I know how selfish that sounds and it’s not what you think. All of your relationships are yours and that makes them all about you.

In each relationship there are really two relationships, the relationship you have with the other person-that’s one relationship and the relationship the other person has with you-that is the other one.

You are only responsible for the first one: the relationship you have with the other person. It is your relationship, your perception, your emotions, your passions, your experience.  The person you are sharing it with may be having completely different and opposing emotions, perceptions, passions and ultimately a different experience. That is not your concern.
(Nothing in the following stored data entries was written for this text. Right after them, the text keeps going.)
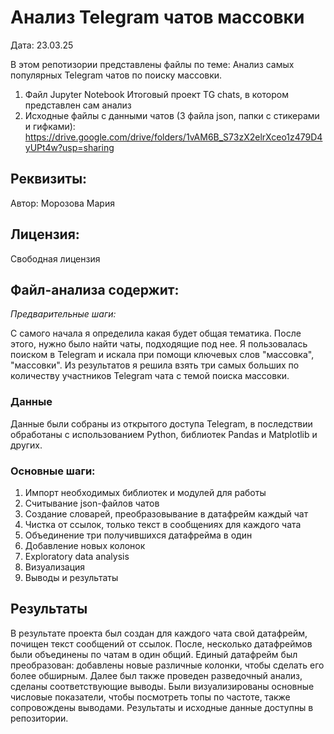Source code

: # Анализ Telegram чатов массовки
Дата: 23.03.25

В этом репотизории представлены файлы по теме: Анализ самых популярных Telegram чатов по поиску массовки. 

1. Файл Jupyter Notebook Итоговый проект TG chats, в котором представлен сам анализ
2. Исходные файлы с данными чатов (3 файла json, папки с стикерами и гифками): https://drive.google.com/drive/folders/1vAM6B_S73zX2elrXceo1z479D4yUPt4w?usp=sharing


## Реквизиты:
Автор: Морозова Мария

## Лицензия:
Свободная лицензия

## Файл-анализа содержит:
*Предварительные шаги:*

С самого начала я определила какая будет общая тематика. После этого, нужно было найти чаты, подходящие под нее. Я пользовалась поиском в Telegram и искала при помощи ключевых слов "массовка", "массовки". Из результатов я решила взять три самых больших по количеству участников Telegram чата с темой поиска массовки.

### Данные
Данные были собраны из открытого доступа Telegram, в последствии обработаны с использованием Python, библиотек Pandas и Matplotlib и других.

### Основные шаги:
1. Импорт необходимых библиотек и модулей для работы
2. Считывание json-файлов чатов
3. Создание словарей, преобразовывание в датафрейм каждый чат
4. Чистка от ссылок, только текст в сообщениях для каждого чата
5. Объединение три получившихся датафрейма в один
6. Добавление новых колонок
7. Exploratory data analysis
8. Визуализация
9. Выводы и результаты

## Результаты
В результате проекта был создан для каждого чата свой датафрейм, почищен текст сообщений от ссылок. После, несколько датафреймов были объединены по чатам в один общий. Единый датафрейм был преобразован: добавлены новые различные колонки, чтобы сделать его более обширным. Далее был также проведен разведочный анализ, сделаны соответствующие выводы. Были визуализированы основные числовые показатели, чтобы посмотреть топы по частоте, также сопровождены выводами. Результаты и исходные данные доступны в репозитории.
You have absolutely no power over the other person’s perceptions and emotions. Many people are uncomfortable with the idea that we have no power over other people but switch that to yourself and see that the other person in the relationship does not have power over your passions, perceptions and emotions. Your reactions belong to you. That doesn’t mean you aren’t affected and impacted by the other person; you are and will always be, but how you respond, the filter through which you view your life, the unique way you process emotions are yours, alone. Your thoughts about the other person are reflections of your unconscious thoughts you have about yourself. This can be quite revealing.

Here is an example from my own marriage.

For years I complained that Aaron didn’t talk. He didn’t share his feelings, his thoughts and ideas. He was often distant and withdrawn. I tried every tactic I could conjure up (I am very creative) to get him to open up to me, to no avail. In fact, the more I tried the more he pulled away. All I could see was how he would not engage me.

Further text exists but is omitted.